Saakashvili set out his views on Friday in a piece written for Politico, titled: ‘I am a political prisoner in Georgia, and I am dying.’ The article largely focuses on his purported struggle against Putin, with the ex-leader claiming he continues "to defend democracy against Putin and his allies" even from his jail cell.
Saakashvili argued that "democracy" is again under threat in Georgia and elsewhere, accusing the ruling Georgian Dream party of doing Putin’s bidding and showing "solidarity with Russia."
The government, which has abstained from joining anti-Russia sanctions over the conflict between Moscow and Kiev, should do more to support Ukraine, he wrote.
"While there is, of course, legitimate apprehension about being openly hostile to the Kremlin given the danger Georgia faces, the vast majority of Georgians support the Ukrainian cause," Saakashvili asserted.
The former president, who rose to power in 2003 after the US-backed Rose Revolution and ruled Georgia until late 2013, defended his own record of establishing "democracy" in Georgia, noting that "after just months in power," he "was praised by leaders in Europe and the US for championing democracy and free markets."
Having fled the country after his second term in office, Saakashvili briefly relocated to the US, but moved to Ukraine just two years later, taking the role of governor of Odessa Region under then-president Pyotr Poroshenko.
Saakashvili returned to Georgia in late 2021, was arrested, and has remained behind bars ever since, with several pending criminal cases over alleged abuse of power and other offenses.
Several senior Georgian officials have alleged the ex-president was deliberately sent in by Kiev to destabilize the situation in the country, and even stage a coup.
The former leader also implied that the Russian president wants him to die in jail, claiming that his "martyrdom will certainly be considered a victory for Putin – a powerful symbol to all leaders in this region, and possibly the world, who fail to stand up to Russian imperialism."

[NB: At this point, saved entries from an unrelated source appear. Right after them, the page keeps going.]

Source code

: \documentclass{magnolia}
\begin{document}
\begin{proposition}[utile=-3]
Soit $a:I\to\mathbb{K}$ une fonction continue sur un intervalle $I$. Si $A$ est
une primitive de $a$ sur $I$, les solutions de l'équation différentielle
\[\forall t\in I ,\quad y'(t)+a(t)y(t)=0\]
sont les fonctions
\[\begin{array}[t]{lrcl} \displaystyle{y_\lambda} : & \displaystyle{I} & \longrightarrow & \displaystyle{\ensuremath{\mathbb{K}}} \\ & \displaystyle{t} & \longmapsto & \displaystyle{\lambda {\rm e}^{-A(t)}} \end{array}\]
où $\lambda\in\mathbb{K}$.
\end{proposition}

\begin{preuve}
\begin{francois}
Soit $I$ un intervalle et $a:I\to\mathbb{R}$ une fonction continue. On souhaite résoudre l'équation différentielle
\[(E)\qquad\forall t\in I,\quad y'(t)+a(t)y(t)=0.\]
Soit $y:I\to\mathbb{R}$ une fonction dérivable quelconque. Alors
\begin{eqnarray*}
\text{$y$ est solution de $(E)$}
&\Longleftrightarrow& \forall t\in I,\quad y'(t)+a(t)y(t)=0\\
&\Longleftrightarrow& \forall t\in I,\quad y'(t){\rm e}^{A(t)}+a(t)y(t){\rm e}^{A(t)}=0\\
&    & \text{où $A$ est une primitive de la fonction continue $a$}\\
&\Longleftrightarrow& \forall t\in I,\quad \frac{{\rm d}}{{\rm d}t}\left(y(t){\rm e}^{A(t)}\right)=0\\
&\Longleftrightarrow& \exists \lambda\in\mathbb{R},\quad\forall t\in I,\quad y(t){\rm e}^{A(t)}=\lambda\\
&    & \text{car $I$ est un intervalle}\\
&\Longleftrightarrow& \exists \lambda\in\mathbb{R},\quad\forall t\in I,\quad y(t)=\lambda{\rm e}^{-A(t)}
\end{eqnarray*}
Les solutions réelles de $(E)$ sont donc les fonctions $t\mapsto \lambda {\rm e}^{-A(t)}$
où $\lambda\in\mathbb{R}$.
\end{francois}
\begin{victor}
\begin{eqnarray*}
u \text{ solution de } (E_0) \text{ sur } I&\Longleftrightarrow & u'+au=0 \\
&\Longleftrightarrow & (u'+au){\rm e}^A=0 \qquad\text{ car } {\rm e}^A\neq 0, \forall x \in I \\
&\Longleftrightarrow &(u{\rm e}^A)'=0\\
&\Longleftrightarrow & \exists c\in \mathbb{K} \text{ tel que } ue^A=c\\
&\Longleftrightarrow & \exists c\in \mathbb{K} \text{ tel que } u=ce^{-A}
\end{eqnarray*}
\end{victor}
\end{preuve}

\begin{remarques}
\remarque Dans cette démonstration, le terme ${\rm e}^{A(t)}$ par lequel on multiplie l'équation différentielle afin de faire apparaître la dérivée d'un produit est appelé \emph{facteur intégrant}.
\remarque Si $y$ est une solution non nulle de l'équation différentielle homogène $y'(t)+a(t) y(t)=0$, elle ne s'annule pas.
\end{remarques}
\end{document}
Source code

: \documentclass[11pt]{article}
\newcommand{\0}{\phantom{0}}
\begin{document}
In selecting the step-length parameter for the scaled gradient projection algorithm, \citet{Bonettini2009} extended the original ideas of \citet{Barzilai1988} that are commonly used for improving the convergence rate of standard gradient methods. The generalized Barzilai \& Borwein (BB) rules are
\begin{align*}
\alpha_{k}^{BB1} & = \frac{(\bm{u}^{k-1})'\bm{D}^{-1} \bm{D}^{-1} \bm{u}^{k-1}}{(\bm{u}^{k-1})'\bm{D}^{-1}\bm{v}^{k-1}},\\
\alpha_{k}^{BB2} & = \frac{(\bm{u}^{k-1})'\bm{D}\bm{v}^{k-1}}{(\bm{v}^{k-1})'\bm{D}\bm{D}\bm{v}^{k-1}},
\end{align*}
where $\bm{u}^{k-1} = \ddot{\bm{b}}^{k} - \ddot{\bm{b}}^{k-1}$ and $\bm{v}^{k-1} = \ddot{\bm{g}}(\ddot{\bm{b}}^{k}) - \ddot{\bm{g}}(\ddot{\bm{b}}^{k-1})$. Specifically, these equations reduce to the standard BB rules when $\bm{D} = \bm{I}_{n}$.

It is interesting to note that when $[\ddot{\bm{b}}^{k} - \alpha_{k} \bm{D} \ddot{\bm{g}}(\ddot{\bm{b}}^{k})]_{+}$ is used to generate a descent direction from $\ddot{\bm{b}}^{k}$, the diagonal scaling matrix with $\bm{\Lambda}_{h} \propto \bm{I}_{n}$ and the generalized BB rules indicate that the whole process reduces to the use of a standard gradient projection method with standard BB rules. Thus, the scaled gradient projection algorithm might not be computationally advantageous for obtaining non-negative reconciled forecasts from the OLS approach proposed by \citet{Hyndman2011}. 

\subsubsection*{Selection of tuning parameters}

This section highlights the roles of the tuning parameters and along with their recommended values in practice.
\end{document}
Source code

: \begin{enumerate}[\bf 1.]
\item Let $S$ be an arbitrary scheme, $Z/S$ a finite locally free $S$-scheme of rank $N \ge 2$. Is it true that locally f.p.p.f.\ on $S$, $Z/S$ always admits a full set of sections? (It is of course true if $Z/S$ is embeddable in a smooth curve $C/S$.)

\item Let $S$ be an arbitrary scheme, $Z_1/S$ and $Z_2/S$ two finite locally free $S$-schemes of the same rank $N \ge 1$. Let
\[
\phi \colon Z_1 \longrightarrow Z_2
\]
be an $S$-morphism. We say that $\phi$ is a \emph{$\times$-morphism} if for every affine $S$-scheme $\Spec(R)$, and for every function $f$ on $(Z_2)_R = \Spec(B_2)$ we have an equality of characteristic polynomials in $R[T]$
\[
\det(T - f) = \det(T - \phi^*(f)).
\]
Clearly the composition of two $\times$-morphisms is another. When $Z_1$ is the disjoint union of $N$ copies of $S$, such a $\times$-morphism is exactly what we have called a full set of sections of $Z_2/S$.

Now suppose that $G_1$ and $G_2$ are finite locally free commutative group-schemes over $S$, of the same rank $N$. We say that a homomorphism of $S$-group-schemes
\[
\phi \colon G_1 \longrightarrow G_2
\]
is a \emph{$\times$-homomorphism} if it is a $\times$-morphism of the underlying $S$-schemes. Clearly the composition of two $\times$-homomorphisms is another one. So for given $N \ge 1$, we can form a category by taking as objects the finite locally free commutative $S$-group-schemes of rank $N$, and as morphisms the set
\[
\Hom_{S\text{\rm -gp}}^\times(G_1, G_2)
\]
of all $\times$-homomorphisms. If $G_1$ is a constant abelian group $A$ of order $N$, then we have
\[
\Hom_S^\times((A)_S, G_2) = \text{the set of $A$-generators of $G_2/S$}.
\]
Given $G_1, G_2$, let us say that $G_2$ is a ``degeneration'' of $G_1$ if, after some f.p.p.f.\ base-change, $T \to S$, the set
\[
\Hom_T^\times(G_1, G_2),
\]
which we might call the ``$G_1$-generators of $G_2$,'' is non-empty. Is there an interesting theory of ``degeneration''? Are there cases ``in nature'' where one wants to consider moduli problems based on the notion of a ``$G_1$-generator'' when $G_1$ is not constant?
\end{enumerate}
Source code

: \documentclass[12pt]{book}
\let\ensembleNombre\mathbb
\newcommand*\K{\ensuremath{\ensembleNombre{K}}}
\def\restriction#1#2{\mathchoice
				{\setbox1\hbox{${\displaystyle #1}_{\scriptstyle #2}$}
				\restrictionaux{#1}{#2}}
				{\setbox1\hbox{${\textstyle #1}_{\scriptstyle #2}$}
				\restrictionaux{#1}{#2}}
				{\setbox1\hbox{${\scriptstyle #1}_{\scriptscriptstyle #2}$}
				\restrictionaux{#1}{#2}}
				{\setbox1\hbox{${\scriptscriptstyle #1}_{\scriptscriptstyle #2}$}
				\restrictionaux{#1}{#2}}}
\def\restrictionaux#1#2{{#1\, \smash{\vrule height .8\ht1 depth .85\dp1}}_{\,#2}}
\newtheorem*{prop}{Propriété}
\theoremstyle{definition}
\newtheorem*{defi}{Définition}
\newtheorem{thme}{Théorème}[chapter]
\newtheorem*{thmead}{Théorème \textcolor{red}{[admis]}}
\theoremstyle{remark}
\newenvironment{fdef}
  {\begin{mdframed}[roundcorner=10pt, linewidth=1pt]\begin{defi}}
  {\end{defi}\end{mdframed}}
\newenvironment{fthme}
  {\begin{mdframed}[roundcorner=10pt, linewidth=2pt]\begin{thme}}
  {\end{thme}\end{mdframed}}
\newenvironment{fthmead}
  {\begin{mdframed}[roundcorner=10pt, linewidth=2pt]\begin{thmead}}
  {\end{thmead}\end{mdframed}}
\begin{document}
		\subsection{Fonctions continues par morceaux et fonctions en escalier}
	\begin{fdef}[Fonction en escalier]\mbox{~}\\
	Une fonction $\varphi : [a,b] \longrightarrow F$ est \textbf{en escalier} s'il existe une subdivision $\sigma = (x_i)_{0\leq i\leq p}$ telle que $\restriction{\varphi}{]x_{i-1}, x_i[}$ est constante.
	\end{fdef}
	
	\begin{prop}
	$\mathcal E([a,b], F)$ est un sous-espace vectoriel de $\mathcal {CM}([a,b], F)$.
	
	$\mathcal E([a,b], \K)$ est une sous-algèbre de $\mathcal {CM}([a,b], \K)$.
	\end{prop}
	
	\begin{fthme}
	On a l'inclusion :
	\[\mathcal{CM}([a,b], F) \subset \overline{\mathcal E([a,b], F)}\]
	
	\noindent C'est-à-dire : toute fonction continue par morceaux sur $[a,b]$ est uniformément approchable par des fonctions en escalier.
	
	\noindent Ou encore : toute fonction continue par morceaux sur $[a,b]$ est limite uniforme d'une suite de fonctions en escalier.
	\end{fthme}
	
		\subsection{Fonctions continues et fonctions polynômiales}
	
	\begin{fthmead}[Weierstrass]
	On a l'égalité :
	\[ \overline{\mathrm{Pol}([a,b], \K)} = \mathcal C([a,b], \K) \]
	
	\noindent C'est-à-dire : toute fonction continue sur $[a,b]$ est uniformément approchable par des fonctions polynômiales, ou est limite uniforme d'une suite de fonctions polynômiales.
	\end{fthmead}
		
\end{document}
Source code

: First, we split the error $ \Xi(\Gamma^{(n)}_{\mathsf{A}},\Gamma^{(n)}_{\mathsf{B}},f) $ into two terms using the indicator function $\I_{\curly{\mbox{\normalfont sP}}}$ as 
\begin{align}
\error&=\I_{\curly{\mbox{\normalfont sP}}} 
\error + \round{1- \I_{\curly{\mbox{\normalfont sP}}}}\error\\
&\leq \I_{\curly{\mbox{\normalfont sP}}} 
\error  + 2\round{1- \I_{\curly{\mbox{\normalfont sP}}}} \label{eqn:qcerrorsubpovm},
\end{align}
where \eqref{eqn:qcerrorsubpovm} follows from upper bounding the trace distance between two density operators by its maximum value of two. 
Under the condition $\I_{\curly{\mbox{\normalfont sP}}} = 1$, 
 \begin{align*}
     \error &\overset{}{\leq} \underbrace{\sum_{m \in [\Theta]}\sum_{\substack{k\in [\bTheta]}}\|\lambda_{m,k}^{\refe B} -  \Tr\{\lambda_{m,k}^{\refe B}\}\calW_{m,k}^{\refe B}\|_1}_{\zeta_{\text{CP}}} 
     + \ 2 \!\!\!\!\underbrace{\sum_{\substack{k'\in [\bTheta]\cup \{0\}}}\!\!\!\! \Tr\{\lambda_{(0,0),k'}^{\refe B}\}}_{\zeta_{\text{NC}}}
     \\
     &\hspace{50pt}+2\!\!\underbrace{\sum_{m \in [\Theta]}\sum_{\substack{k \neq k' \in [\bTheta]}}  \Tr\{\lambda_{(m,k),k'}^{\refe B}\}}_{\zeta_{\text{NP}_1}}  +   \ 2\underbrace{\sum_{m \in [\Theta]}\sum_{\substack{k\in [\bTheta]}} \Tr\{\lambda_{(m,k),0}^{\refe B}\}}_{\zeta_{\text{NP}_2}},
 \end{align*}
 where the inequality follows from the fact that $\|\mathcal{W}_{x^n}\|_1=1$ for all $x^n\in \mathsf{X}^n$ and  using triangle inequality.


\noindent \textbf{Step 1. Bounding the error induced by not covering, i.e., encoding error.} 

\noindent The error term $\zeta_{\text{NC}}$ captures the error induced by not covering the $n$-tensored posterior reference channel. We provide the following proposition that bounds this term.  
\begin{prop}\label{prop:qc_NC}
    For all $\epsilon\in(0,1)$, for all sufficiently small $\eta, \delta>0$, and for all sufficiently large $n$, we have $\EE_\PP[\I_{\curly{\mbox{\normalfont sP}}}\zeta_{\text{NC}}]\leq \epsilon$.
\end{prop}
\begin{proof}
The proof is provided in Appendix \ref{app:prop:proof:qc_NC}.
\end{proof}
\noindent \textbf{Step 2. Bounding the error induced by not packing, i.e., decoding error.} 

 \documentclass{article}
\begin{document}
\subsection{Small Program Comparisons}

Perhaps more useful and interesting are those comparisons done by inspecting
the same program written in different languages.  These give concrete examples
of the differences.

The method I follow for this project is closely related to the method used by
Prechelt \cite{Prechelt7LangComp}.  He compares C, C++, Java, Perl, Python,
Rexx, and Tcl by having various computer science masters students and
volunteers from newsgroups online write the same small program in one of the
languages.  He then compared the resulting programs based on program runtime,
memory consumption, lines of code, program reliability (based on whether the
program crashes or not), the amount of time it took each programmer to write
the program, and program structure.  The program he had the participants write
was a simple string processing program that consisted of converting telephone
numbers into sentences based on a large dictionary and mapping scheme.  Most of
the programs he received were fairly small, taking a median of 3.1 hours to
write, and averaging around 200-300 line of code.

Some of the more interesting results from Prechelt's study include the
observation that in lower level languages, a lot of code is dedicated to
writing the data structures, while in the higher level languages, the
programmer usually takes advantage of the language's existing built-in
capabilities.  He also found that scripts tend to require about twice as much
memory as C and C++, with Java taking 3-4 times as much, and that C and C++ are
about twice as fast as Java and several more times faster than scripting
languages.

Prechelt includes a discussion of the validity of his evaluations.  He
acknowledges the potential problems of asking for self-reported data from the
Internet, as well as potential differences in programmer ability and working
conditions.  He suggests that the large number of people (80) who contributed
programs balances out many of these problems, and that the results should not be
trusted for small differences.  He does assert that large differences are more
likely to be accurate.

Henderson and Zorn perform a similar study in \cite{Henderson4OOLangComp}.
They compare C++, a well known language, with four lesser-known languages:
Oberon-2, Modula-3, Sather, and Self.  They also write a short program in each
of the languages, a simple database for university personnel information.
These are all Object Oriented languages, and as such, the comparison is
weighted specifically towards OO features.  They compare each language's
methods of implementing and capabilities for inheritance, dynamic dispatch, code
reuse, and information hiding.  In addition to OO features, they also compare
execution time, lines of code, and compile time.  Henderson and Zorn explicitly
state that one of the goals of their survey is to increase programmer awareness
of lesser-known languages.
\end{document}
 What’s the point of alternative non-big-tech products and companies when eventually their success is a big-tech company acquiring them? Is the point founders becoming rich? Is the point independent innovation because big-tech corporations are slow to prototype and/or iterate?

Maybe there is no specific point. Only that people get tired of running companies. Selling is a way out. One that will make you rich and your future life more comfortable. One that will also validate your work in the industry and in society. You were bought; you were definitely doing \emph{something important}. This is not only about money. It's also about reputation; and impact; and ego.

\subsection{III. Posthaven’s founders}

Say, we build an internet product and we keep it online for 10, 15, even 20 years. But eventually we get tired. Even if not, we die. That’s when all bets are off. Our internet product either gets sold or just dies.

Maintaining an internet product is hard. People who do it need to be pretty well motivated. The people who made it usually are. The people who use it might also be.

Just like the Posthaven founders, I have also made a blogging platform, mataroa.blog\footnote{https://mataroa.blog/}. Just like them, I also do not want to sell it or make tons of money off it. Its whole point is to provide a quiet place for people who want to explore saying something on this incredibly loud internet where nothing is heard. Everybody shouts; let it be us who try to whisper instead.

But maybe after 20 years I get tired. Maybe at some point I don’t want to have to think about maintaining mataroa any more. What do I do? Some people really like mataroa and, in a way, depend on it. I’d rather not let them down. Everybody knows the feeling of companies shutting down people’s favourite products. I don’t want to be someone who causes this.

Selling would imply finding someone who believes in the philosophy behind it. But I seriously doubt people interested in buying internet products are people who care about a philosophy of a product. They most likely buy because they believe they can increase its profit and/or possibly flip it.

Securing his release through putting pressure on Tbilisi, on the contrary, would deal a blow to the Russian president, Saakashvili asserted.
"If, however, the US Congress and the Biden administration can work with the EU to secure my release through sanctions, economic embargoes, the suspension of funding and visa restrictions, it will not only be another blow to Putin, but it will also send a strong signal that the US and Europe remain committed to the ideals of democracy, decency and justice," Saakashvili concluded.